How to complete this task. Print the full listing exactly.

Provided material.

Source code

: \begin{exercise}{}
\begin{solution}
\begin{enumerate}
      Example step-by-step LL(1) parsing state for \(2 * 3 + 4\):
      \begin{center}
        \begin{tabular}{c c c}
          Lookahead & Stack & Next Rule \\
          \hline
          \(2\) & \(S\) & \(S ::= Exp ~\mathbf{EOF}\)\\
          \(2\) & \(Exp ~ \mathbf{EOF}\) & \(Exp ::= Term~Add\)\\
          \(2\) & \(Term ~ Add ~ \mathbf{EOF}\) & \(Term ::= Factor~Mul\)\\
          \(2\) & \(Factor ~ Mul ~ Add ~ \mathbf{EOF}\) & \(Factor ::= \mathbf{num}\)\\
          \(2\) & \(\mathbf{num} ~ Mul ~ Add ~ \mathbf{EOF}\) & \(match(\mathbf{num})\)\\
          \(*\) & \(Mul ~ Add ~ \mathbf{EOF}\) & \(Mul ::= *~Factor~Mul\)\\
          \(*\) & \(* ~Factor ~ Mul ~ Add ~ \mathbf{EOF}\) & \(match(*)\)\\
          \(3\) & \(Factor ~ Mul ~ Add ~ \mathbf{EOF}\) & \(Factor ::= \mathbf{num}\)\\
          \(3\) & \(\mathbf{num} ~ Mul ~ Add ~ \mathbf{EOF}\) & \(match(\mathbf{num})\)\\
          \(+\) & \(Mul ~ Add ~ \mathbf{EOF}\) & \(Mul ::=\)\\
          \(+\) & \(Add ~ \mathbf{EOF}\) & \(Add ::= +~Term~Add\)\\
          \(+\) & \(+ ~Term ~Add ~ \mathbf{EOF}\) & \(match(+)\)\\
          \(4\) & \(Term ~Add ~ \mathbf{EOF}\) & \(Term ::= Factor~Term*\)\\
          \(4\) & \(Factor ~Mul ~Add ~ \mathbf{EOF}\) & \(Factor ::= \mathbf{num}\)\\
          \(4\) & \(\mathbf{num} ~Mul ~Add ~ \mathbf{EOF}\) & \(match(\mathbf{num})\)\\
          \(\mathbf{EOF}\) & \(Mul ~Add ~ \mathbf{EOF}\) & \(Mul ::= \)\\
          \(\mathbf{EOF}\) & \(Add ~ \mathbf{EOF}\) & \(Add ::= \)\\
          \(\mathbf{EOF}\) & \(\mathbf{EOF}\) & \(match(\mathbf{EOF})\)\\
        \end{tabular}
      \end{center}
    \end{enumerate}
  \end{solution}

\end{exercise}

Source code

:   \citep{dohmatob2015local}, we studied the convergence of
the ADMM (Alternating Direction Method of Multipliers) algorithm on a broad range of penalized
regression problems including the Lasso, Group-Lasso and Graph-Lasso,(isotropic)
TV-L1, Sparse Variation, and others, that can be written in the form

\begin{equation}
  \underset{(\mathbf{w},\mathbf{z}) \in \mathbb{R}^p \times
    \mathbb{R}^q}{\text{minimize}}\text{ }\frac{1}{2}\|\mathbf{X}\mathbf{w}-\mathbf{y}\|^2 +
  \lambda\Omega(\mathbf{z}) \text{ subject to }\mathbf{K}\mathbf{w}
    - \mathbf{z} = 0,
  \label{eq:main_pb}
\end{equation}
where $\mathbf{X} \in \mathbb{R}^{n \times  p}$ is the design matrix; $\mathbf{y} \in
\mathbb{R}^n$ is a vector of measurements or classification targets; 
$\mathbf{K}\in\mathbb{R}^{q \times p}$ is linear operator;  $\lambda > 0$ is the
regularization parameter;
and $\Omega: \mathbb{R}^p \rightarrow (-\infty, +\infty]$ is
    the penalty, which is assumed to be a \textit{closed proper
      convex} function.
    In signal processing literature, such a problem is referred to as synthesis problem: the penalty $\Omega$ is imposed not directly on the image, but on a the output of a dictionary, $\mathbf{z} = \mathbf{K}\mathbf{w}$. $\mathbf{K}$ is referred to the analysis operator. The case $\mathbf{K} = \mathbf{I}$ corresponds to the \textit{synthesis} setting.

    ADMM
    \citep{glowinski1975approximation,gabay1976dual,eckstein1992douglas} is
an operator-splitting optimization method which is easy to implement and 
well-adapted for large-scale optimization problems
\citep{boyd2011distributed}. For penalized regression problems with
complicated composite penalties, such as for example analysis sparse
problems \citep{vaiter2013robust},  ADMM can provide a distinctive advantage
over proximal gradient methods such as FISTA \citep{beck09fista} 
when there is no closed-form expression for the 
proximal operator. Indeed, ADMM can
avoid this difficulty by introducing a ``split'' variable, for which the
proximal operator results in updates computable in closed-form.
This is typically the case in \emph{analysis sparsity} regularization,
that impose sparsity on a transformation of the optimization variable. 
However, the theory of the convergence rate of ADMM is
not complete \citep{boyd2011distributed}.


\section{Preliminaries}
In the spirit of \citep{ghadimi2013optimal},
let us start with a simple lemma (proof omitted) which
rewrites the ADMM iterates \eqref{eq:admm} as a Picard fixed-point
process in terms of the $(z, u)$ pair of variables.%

Answer box.
Source code

: \begin{exercise}{}
\begin{solution}
\begin{enumerate}
      Example step-by-step LL(1) parsing state for \(2 * 3 + 4\):
      \begin{center}
        \begin{tabular}{c c c}
          Lookahead & Stack & Next Rule \\
          \hline
          \(2\) & \(S\) & \(S ::= Exp ~\mathbf{EOF}\)\\
          \(2\) & \(Exp ~ \mathbf{EOF}\) & \(Exp ::= Term~Add\)\\
          \(2\) & \(Term ~ Add ~ \mathbf{EOF}\) & \(Term ::= Factor~Mul\)\\
          \(2\) & \(Factor ~ Mul ~ Add ~ \mathbf{EOF}\) & \(Factor ::= \mathbf{num}\)\\
          \(2\) & \(\mathbf{num} ~ Mul ~ Add ~ \mathbf{EOF}\) & \(match(\mathbf{num})\)\\
          \(*\) & \(Mul ~ Add ~ \mathbf{EOF}\) & \(Mul ::= *~Factor~Mul\)\\
          \(*\) & \(* ~Factor ~ Mul ~ Add ~ \mathbf{EOF}\) & \(match(*)\)\\
          \(3\) & \(Factor ~ Mul ~ Add ~ \mathbf{EOF}\) & \(Factor ::= \mathbf{num}\)\\
          \(3\) & \(\mathbf{num} ~ Mul ~ Add ~ \mathbf{EOF}\) & \(match(\mathbf{num})\)\\
          \(+\) & \(Mul ~ Add ~ \mathbf{EOF}\) & \(Mul ::=\)\\
          \(+\) & \(Add ~ \mathbf{EOF}\) & \(Add ::= +~Term~Add\)\\
          \(+\) & \(+ ~Term ~Add ~ \mathbf{EOF}\) & \(match(+)\)\\
          \(4\) & \(Term ~Add ~ \mathbf{EOF}\) & \(Term ::= Factor~Term*\)\\
          \(4\) & \(Factor ~Mul ~Add ~ \mathbf{EOF}\) & \(Factor ::= \mathbf{num}\)\\
          \(4\) & \(\mathbf{num} ~Mul ~Add ~ \mathbf{EOF}\) & \(match(\mathbf{num})\)\\
          \(\mathbf{EOF}\) & \(Mul ~Add ~ \mathbf{EOF}\) & \(Mul ::= \)\\
          \(\mathbf{EOF}\) & \(Add ~ \mathbf{EOF}\) & \(Add ::= \)\\
          \(\mathbf{EOF}\) & \(\mathbf{EOF}\) & \(match(\mathbf{EOF})\)\\
        \end{tabular}
      \end{center}
    \end{enumerate}
  \end{solution}

\end{exercise}

Source code

:   \citep{dohmatob2015local}, we studied the convergence of
the ADMM (Alternating Direction Method of Multipliers) algorithm on a broad range of penalized
regression problems including the Lasso, Group-Lasso and Graph-Lasso,(isotropic)
TV-L1, Sparse Variation, and others, that can be written in the form

\begin{equation}
  \underset{(\mathbf{w},\mathbf{z}) \in \mathbb{R}^p \times
    \mathbb{R}^q}{\text{minimize}}\text{ }\frac{1}{2}\|\mathbf{X}\mathbf{w}-\mathbf{y}\|^2 +
  \lambda\Omega(\mathbf{z}) \text{ subject to }\mathbf{K}\mathbf{w}
    - \mathbf{z} = 0,
  \label{eq:main_pb}
\end{equation}
where $\mathbf{X} \in \mathbb{R}^{n \times  p}$ is the design matrix; $\mathbf{y} \in
\mathbb{R}^n$ is a vector of measurements or classification targets; 
$\mathbf{K}\in\mathbb{R}^{q \times p}$ is linear operator;  $\lambda > 0$ is the
regularization parameter;
and $\Omega: \mathbb{R}^p \rightarrow (-\infty, +\infty]$ is
    the penalty, which is assumed to be a \textit{closed proper
      convex} function.
    In signal processing literature, such a problem is referred to as synthesis problem: the penalty $\Omega$ is imposed not directly on the image, but on a the output of a dictionary, $\mathbf{z} = \mathbf{K}\mathbf{w}$. $\mathbf{K}$ is referred to the analysis operator. The case $\mathbf{K} = \mathbf{I}$ corresponds to the \textit{synthesis} setting.

    ADMM
    \citep{glowinski1975approximation,gabay1976dual,eckstein1992douglas} is
an operator-splitting optimization method which is easy to implement and 
well-adapted for large-scale optimization problems
\citep{boyd2011distributed}. For penalized regression problems with
complicated composite penalties, such as for example analysis sparse
problems \citep{vaiter2013robust},  ADMM can provide a distinctive advantage
over proximal gradient methods such as FISTA \citep{beck09fista} 
when there is no closed-form expression for the 
proximal operator. Indeed, ADMM can
avoid this difficulty by introducing a ``split'' variable, for which the
proximal operator results in updates computable in closed-form.
This is typically the case in \emph{analysis sparsity} regularization,
that impose sparsity on a transformation of the optimization variable. 
However, the theory of the convergence rate of ADMM is
not complete \citep{boyd2011distributed}.


\section{Preliminaries}
In the spirit of \citep{ghadimi2013optimal},
let us start with a simple lemma (proof omitted) which
rewrites the ADMM iterates \eqref{eq:admm} as a Picard fixed-point
process in terms of the $(z, u)$ pair of variables.%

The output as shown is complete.